Revision as of 16:46, 19 July 2014 by Roland Hochmuth (talk | contribs) (Metrics and Alarms Database)

Features

This section describes the overall features.

  • A highly performant, scalable, reliable and fault-tolerant Monitoring as a Service (MONaaS) solution that scales to service provider metrics levels of metrics throughput. Performance, scalability and high-availability have been designed in from the start. Can process 100s of thousands of metrics/sec as well as offer data retention periods of greater than a year with no data loss while still processing interactive queries.
  • Rest API for storing and querying metrics and historical information. Most monitoring solution use special transports and protocols, such as CollectD or NSCA (Nagios). In our solution, http is the only protocol used. This simplifies the overall design and also allows for a much richer way of describing the data via dimensions.
  • Multi-tenant and authenticated.

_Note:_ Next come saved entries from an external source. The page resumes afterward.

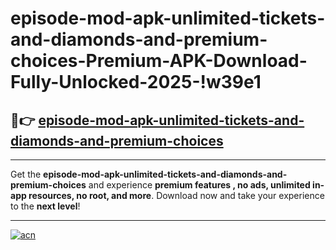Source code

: # episode-mod-apk-unlimited-tickets-and-diamonds-and-premium-choices-Premium-APK-Download-Fully-Unlocked-2025-!w39e1

## 🚀👉 [episode-mod-apk-unlimited-tickets-and-diamonds-and-premium-choices](https://jvtkzq.esa.edu.pl?title=episode-mod-apk-unlimited-tickets-and-diamonds-and-premium-choices&ref=w39e1)

---

Get the **episode-mod-apk-unlimited-tickets-and-diamonds-and-premium-choices** and experience **premium features , no ads, unlimited in-app resources, no root, and more**. Download now and take your experience to the **next level**!

---

[![acn](https://i.imgur.com/s9jy2pZ.png)](https://jvtkzq.esa.edu.pl?title=episode-mod-apk-unlimited-tickets-and-diamonds-and-premium-choices&ref=w39e1)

Metrics are submitted and authenticated using Keystone and stored associated with a tenant ID.
  • Metrics defined using a set of (key, value) pairs called dimensions.
  • Real-time thresholding and alarming on metrics.
  • Compound alarms described using a simple expressive grammar composed of alarm sub-expressions and logical operators.
  • Monitoring agent that supports a number of built-in system and service checks and also supports Nagios checks and statsd.
  • Open-source monitoring solution built on open-source technologies.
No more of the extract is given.